From the data that follows, copy every line holding the string "progetto".

Stored records:
· · · ·
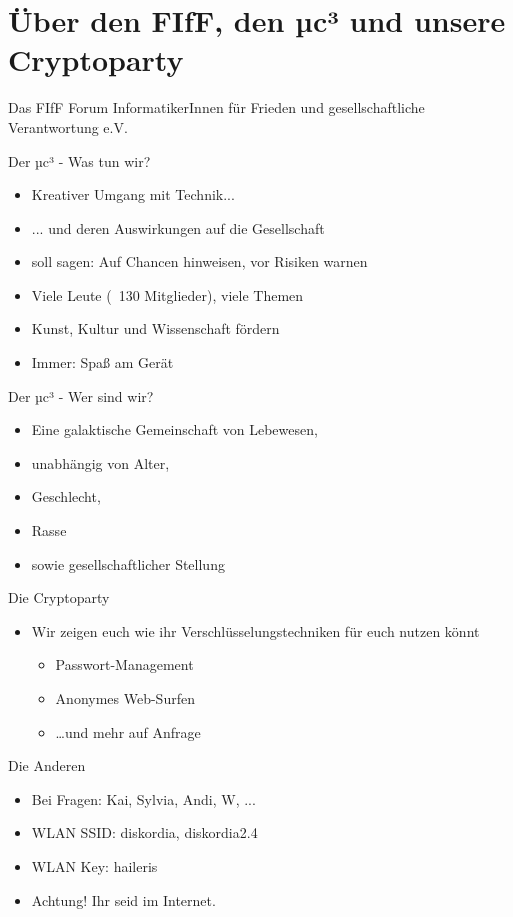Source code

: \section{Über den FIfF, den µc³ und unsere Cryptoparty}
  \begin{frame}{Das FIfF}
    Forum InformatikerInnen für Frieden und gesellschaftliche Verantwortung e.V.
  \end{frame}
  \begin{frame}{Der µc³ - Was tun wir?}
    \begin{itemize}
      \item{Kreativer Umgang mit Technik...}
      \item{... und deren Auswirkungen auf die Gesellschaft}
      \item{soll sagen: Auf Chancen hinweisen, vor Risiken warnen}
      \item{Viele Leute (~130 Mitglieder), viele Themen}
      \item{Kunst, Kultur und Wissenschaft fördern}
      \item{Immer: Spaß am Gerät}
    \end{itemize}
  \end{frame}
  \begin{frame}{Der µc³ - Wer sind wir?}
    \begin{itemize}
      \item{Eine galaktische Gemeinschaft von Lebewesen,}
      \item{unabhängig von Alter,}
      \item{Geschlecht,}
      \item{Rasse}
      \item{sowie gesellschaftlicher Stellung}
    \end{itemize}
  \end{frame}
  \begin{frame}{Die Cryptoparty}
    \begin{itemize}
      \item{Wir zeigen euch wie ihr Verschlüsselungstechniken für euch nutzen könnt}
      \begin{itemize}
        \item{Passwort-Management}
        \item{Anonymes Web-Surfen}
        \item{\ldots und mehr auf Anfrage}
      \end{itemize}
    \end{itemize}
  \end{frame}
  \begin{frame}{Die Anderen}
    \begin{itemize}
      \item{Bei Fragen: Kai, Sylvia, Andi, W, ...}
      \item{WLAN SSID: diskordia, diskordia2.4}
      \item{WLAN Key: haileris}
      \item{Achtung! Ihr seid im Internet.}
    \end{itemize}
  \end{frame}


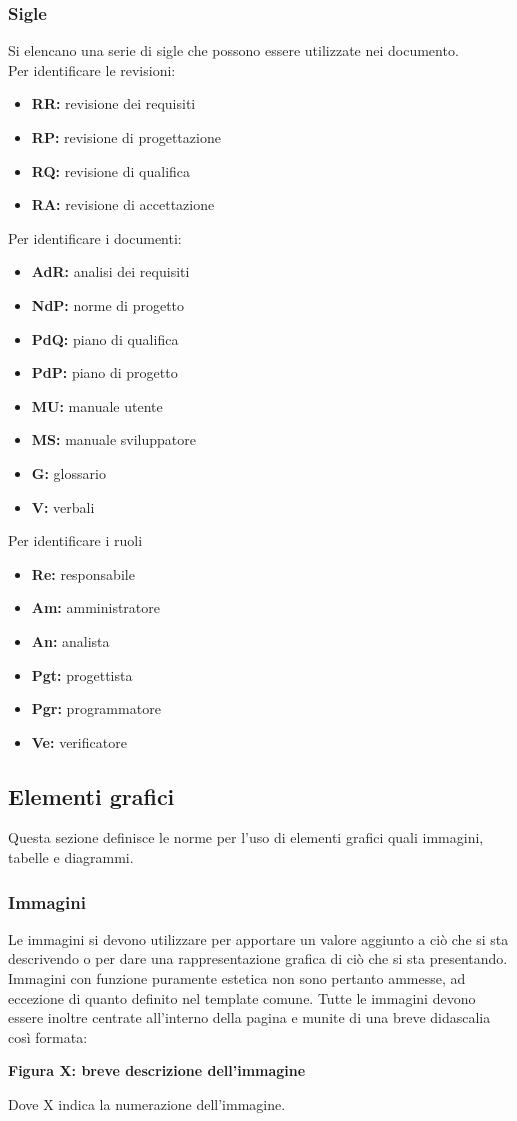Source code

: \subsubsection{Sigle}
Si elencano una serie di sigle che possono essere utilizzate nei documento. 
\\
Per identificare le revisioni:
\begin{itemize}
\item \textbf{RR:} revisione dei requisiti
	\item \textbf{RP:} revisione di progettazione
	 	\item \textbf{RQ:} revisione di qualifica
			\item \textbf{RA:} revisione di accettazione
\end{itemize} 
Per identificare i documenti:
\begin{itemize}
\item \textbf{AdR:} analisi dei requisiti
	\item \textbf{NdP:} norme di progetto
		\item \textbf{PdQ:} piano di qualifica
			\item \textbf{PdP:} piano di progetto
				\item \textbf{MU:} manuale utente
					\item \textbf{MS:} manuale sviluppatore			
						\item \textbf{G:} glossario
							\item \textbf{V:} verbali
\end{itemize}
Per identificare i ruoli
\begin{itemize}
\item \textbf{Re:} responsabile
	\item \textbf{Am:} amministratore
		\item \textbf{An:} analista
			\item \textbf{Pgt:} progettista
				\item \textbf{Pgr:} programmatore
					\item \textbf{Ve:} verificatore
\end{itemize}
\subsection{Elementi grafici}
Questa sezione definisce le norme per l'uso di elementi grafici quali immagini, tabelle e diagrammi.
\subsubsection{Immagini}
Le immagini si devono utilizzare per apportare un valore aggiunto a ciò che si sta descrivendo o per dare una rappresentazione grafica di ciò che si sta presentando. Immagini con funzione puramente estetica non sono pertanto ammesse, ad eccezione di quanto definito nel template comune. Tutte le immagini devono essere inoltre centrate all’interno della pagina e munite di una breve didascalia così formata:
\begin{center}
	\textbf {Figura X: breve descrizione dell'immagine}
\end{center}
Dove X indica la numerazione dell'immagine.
· · · ·
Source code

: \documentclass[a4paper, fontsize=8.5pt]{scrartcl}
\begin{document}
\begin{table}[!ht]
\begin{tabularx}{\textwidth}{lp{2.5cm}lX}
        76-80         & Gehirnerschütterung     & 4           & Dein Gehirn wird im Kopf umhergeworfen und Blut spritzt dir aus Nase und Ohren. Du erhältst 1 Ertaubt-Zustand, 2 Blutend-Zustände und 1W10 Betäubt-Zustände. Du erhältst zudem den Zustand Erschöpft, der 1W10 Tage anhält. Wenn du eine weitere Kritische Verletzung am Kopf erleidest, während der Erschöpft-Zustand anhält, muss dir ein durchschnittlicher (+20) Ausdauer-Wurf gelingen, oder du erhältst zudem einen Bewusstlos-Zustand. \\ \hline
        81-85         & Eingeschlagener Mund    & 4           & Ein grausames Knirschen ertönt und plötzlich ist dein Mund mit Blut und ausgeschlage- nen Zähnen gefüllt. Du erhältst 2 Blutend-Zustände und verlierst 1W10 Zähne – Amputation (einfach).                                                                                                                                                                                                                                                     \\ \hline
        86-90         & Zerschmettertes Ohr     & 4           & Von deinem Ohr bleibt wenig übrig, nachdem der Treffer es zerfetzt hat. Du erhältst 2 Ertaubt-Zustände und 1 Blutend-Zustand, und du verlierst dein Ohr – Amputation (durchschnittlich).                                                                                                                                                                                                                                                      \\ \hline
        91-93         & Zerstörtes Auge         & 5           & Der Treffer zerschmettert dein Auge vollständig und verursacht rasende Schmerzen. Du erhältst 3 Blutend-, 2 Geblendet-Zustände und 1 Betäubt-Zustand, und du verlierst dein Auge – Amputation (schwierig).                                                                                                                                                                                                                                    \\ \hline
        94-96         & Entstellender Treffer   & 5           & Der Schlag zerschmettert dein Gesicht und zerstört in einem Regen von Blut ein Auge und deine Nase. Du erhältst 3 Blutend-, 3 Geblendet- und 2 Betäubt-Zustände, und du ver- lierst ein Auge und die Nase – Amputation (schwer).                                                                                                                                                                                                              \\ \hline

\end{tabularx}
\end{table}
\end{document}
· · · ·
### SOLUTION TO THIS EXERCISE
	\item \textbf{NdP:} norme di progetto
			\item \textbf{PdP:} piano di progetto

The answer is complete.